L'adjudicataire bénéficiait d'un véritable monopole car personne, en dehors de lui ne pouvait débiter et vendre de la viande de boucherie.

La rédaction du cahier des charges s'inspirait en particulier du respect ds prescriptions religieuses. C'est ainsi que la table de boucherie devait être pourvue depuis le dimanche matin jusqu'au jeudi suivant 10 heures. On pensait de cette façon, faire respecter l'interdiction de la consommation de viande les vendredi et samedi. Cette même interdiction s'étendait à la période du carême avec cependant une exception en faveur des malades, pour lesquels le boucher devait être approvisionné.Il recevait pendant cette période, un supplément de prix.
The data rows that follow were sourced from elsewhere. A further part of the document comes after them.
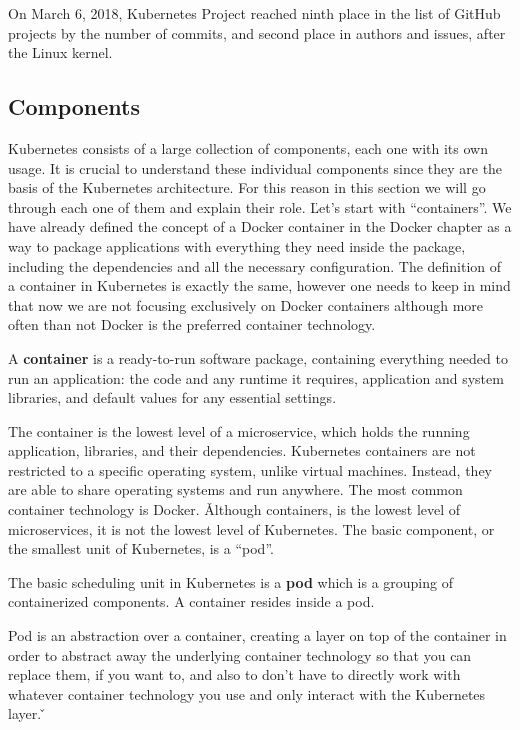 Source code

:On March 6, 2018, Kubernetes Project reached ninth place in the list of GitHub projects by the number of commits, and
second place in authors and issues, after the Linux kernel.

\subsection{Components}

Kubernetes consists of a large collection of components, each one with its own usage. It is crucial to understand
these individual components since they are the basis of the Kubernetes architecture. For this reason in this section
we will go through each one of them and explain their role. \v

Let's start with ``containers''. We have already defined the concept of a Docker container in the Docker chapter as a
way to package applications with everything they need inside the package, including the dependencies and all the
necessary configuration. The definition of a container in Kubernetes is exactly the same, however one needs to keep
in mind that now we are not focusing exclusively on Docker containers although more often than not Docker is the
preferred container technology.

\bd[Container]
A \textbf{container} is a ready-to-run software package, containing everything needed to run an application: the
code and any runtime it requires, application and system libraries, and default values for any essential settings.
\ed


The container is the lowest level of a microservice, which holds the running application, libraries, and their
dependencies. Kubernetes containers are not restricted to a specific operating system, unlike virtual machines.
Instead, they are able to share operating systems and run anywhere. The most common container technology is Docker. \v

Although containers, is the lowest level of microservices, it is not the lowest level of Kubernetes. The basic
component, or the smallest unit of Kubernetes, is a ``pod''.

\bd[Pod]
The basic scheduling unit in Kubernetes is a \textbf{pod} which is a grouping of containerized components. A container
resides inside a pod.
\ed


Pod is an abstraction over a container, creating a layer on top of the container in order to abstract away the
underlying container technology so that you can replace them, if you want to, and also to don't have to directly work
with whatever container technology you use and only interact with the Kubernetes layer. \v

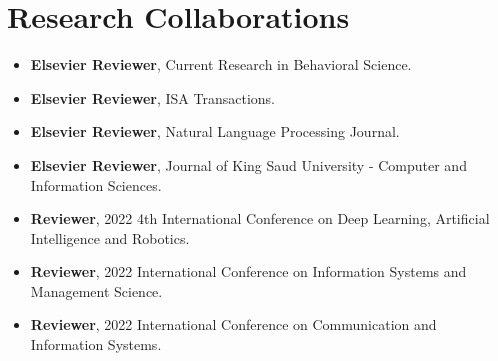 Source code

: \section{\textbf{Research Collaborations}}
\begin{itemize}[leftmargin=*,itemsep=2pt,parsep=0pt]
    \item \textbf{Elsevier Reviewer}, Current Research in Behavioral Science.
    \item \textbf{Elsevier Reviewer}, ISA Transactions.
    \item \textbf{Elsevier Reviewer}, Natural Language Processing Journal.
    \item \textbf{Elsevier Reviewer}, Journal of King Saud University - Computer
    and Information Sciences.
    \item \textbf{Reviewer}, 2022 4th International Conference on Deep Learning,
    Artificial Intelligence and Robotics.
    \item \textbf{Reviewer}, 2022 International Conference on Information Systems
    and Management Science.
    \item \textbf{Reviewer}, 2022 International Conference on Communication and Information
    Systems.
\end{itemize}

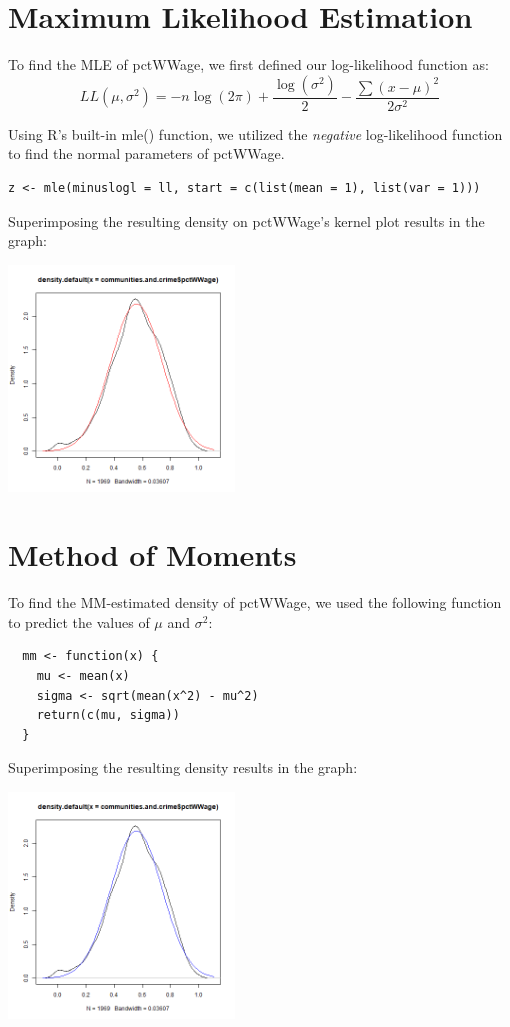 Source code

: \documentclass[12pt, letterpaper]{report}
\begin{document}
\pagebreak
\section{Maximum Likelihood Estimation}
To find the MLE of pctWWage, we first defined our log-likelihood function as:
\begin{equation}
  LL(\mu, \sigma^2) = -n \log{(2\pi)} + \frac{\log{(\sigma^2)}}{2} - \frac{\sum(x-\mu)^2}{2\sigma^2}
\end{equation}

Using R's built-in mle() function, we utilized the \textit{negative} log-likelihood function to find the normal parameters of pctWWage.
\begin{lstlisting}
z <- mle(minuslogl = ll, start = c(list(mean = 1), list(var = 1)))
\end{lstlisting} 

Superimposing the resulting density on pctWWage's kernel plot results in the graph:
\begin{center}
\includegraphics[width=0.45\textwidth]{normal/pctWWage_mle}
\end{center}

\pagebreak
\section{Method of Moments}
To find the MM-estimated density of pctWWage, we used the following function to predict the values of $\mu$ and $\sigma^2$:
\begin{lstlisting}
  mm <- function(x) {
    mu <- mean(x)
    sigma <- sqrt(mean(x^2) - mu^2)
    return(c(mu, sigma))
  }  
\end{lstlisting} 

Superimposing the resulting density results in the graph:
\begin{center}
\includegraphics[width=0.45\textwidth]{normal/pctWWage_mm}
\end{center}
\end{document}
Théoriquement, les prix étaient fixés par les consuls. Mais il s'agissait de prix-plafond, susceptibles de rabais.

En 1692, un nommé Pierre Ancely, habitant de Caudiès, avait pris l'engagement de tenir la boucherie "bien pourvue de chair de mouton de bonne recepte" et d'en faire la vente aux habitants de toute l'étendue du consulat de Caudiès à 6 sols et 6 deniers la livre carnassière de mouton et à 4 sols et 6 deniers la livre carnassière de brebis". En outre, il devait vendre "la teste et les pieds de moton 2 sols; le foie et la rate 2 sols; le foie et rate 3 sols, le poulmon 2 sols".
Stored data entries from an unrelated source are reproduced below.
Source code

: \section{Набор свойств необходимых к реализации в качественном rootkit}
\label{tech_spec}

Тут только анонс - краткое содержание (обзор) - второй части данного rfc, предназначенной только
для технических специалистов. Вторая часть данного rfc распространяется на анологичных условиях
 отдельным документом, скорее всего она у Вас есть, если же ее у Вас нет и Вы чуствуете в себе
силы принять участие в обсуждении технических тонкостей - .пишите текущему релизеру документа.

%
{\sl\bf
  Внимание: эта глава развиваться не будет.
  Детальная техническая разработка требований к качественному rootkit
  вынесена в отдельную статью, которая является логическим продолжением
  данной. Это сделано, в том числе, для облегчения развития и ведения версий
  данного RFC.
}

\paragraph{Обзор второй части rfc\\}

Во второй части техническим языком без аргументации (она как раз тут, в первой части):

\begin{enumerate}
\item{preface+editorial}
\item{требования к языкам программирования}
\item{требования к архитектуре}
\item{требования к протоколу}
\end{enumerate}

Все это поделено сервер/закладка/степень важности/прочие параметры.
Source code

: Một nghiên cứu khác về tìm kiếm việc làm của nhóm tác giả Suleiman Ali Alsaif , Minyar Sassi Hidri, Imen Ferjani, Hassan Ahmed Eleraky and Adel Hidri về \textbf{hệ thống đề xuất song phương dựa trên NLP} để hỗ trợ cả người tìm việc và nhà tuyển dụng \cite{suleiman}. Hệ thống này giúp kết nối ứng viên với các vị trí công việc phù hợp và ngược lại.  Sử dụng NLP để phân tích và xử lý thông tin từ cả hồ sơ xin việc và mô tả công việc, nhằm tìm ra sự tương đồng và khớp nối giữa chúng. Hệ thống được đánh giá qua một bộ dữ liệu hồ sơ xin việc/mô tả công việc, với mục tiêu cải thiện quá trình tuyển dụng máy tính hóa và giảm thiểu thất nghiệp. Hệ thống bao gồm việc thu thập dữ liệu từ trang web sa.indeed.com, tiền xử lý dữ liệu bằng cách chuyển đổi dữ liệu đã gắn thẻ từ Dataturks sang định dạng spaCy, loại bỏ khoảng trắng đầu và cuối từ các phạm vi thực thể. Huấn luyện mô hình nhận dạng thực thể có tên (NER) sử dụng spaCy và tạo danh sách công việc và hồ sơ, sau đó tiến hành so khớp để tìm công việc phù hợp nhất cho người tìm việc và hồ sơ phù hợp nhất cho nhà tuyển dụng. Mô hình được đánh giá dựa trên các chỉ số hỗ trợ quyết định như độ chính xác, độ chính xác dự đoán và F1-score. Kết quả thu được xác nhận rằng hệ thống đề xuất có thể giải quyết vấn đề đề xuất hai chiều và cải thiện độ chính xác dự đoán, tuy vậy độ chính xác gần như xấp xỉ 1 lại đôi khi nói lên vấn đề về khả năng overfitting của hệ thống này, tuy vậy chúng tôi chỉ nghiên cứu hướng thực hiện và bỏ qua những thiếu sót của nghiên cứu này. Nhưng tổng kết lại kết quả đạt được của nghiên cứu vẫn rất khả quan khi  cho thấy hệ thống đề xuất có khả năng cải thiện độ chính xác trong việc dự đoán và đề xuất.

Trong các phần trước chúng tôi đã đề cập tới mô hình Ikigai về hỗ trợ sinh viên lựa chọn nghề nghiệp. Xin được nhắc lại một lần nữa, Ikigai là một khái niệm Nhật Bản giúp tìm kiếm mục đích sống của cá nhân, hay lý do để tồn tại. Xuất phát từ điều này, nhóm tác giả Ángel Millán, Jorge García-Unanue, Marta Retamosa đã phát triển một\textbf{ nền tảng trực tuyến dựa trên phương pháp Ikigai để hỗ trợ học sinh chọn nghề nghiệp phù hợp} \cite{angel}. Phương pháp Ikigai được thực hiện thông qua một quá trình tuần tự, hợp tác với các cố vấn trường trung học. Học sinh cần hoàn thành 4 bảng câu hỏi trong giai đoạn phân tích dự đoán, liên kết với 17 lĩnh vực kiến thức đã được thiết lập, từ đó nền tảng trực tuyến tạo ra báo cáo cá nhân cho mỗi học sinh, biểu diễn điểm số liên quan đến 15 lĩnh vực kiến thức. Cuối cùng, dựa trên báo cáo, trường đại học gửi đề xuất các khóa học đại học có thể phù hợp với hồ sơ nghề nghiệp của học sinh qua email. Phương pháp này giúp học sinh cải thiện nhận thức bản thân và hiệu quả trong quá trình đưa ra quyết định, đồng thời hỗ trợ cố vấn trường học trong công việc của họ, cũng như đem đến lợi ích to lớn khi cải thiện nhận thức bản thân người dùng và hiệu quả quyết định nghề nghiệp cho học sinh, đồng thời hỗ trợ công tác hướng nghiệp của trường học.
Le prix de la viande de boeuf et de chevalait fixé en cours d'année à la suite d'un accord entre les consuls et le boucher.

Note bibliographique 24
Note bibliographique 24

François Fabre explique ensuite la lutte contre la fraude:

- Obligation de vendre la viande de chèvre et de brebis dans un local différent de celui réservé à la viande de mouton ( amende de 3 livres 6 sols en cas de non respect).
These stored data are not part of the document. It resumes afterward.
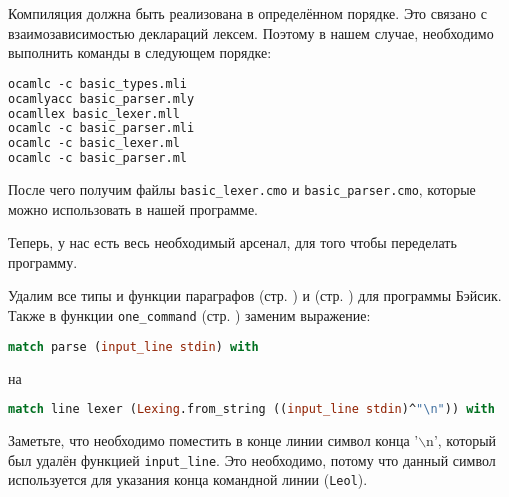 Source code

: Компиляция должна быть реализована в определённом порядке. Это связано с
взаимозависимостью деклараций лексем. Поэтому в нашем случае, необходимо
выполнить команды в следующем порядке:

\begin{lstlisting}[language=Caml]
ocamlc -c basic_types.mli
ocamlyacc basic_parser.mly
ocamllex basic_lexer.mll
ocamlc -c basic_parser.mli
ocamlc -c basic_lexer.ml
ocamlc -c basic_parser.ml
\end{lstlisting}

После чего получим файлы \texttt{basic\_lexer.cmo} и \texttt{basic\_parser.cmo},
которые можно использовать в нашей программе.

Теперь, у нас есть весь необходимый арсенал, для того чтобы переделать
программу.

Удалим все типы и функции параграфов  (стр.
\pageref{??}) и  (стр. \pageref{??}) для программы
Бэйсик. Также в функции \texttt{one\_command} (стр. \pageref{??}) заменим
выражение:

\begin{lstlisting}[language=Caml]
match parse (input_line stdin) with
\end{lstlisting}

на

\begin{lstlisting}[language=Caml]
match line lexer (Lexing.from_string ((input_line stdin)^"\n")) with
\end{lstlisting}

Заметьте, что необходимо поместить в конце линии символ конца '$\backslash$n',
который был удалён функцией \texttt{input\_line}. Это необходимо, потому что
данный символ используется для указания конца командной линии (\texttt{Leol}). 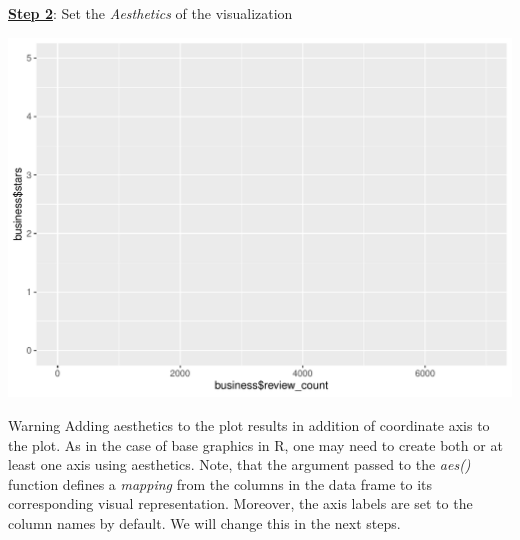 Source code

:\documentclass[12pt]{book}\usepackage{knitr}
\begin{document}
\newpage
\noindent \textbf{\Large \underline{Step 2}}: {\Large Set the \emph{Aesthetics} of the visualization} 
\begin{knitrout}
\color{fgcolor}\begin{kframe}
\begin{alltt}
 \hlkwb{<-}  \hlopt{+}
\hlstd{(}  \hlopt{$}
      \hlopt{$}
\hlstd{)}
\end{alltt}
\end{kframe}
\includegraphics[width=\maxwidth]{figure/add_aesthetics-1} 

\end{knitrout}

\begin{DIY}{Warning}
\noindent Adding aesthetics to the plot results in addition of coordinate axis to the plot. As in the case of base graphics in R, one may need to create both or at least one axis using aesthetics. Note, that the argument passed to the \emph{aes()} function defines a \emph{mapping} from the columns in the data frame to its corresponding visual representation. Moreover, the axis labels are set to the column names by default. We will change this in the next steps.
\end{DIY}
\end{document}
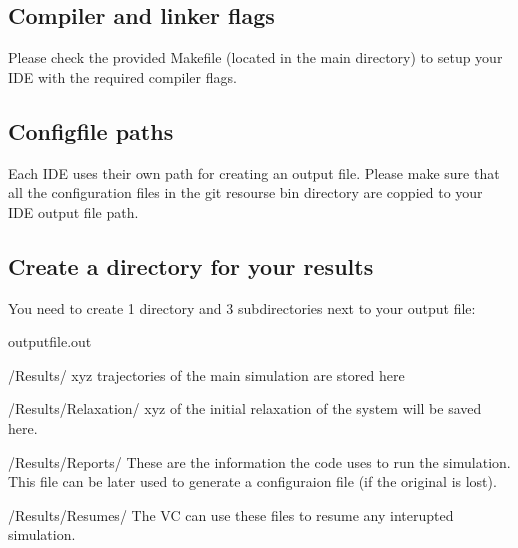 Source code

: \subsection*{Compiler and linker flags}

Please check the provided Makefile (located in the main directory) to setup your I\+DE with the required compiler flags.

\subsection*{Configfile paths}

Each I\+DE uses their own path for creating an output file. Please make sure that all the configuration files in the git resourse bin directory are coppied to your I\+DE output file path.

\subsection*{Create a directory for your results}

You need to create 1 directory and 3 subdirectories next to your output file\+:

outputfile.\+out

/\+Results/ xyz trajectories of the main simulation are stored here

/\+Results/\+Relaxation/ xyz of the initial relaxation of the system will be saved here.

/\+Results/\+Reports/ These are the information the code uses to run the simulation. This file can be later used to generate a configuraion file (if the original is lost).

/\+Results/\+Resumes/ The VC can use these files to resume any interupted simulation.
- Amende identique pour faux- poids. Le 15 juin 1898, le Conseil général de la Communauté décide que les Consuls feront venir de Toulouse des balances et des poids en bronze pour référence.

 

II est utile de préciser que l'adoption du système métrique  date de mai 1790 mais que son application s'est fait très progressivement. Sous l'ancien régime, on assistait à un foisonnement des systèmes de mesure dans toute la France,  chaque région voire chaque ville développant ses propres unités. Le Languedoc n'y échappait pas malgré l'édit de Louis XII en 1501, prescrivant l'usage des poids et mesure de Montpellier pour tout le Languedoc. Le poids de la viande se mesurait en "livre carnassière", différente de la livre pour le grain...

 

Les recensements de la population de Caudiès, mis en ligne par les archives départementales des Pyrénées orientales, , en affichant par quartier ou rue, le nom du chef de famille et le métier, et le site de généalogie (geneanet.org) permettent de retrouver les bouchers:

- 1750: Pierre Gitareu ou (Gittareau)

- 1841: Mazerolles Pierre 59 ans (et Fleury Adèle sa femme) rue Traversière

- 1853: Olive  Jean-Pierre et Olive Antoine Hippolyte 24 ans (et Palauqui Marie)

- 1856: Pierre et Alphonse Mazerolles, rue de l'Arceau (?)

- 1857: Carrière Jean

- 1860: Mazerolles Alphonse (et Vayre Claudine Anne Philomène)

- 1865: Olive Antoine 36 ans 

- 1866: Jean Gouzot et Thérèse Pagane, son épouse, au quartier des Courtalassis

Olive Benjamin, au quartier de la place, Pierre Mazerolles au quartier de la place.

- 1877 Gouzot Jean et Thérèse Pagane

- 1881: Mazerolles Pierre Antoine 18 ans (fils d'Alphonse décédé) et son épouse Rivière Marie Élisabeth (fille du limonadier)

- 1891: Audouy Felix Joseph dit Clovis

- Pierre Vassal (1895-1979) eut 3 enfants dont Pierrette qui épousa Rogé Saqué. Le couple continua la boucherie Grande Rue;  actuellement une plaque sur la maison témoigne de l'ancien commerce. (Renseignements donnés par Geneviève Saqué Lanat)

Boucherie (Saqué Vassal)  Grande Rue
Boucherie (Saqué Vassal) Grande Rue
Boucherie "Chez Jeanne" en 1942
Boucherie "Chez Jeanne" en 1942

 

BOUCHERIE OLIVE:  monnaie de nécessité ou monnaie-carton éditée au début du siècle (guerre de 1914-1918) et autorisée par le gouvernement pour palier à l'absence de numéraire. Ces jetons en carton sont conservées au musée Carnavalet à Paris.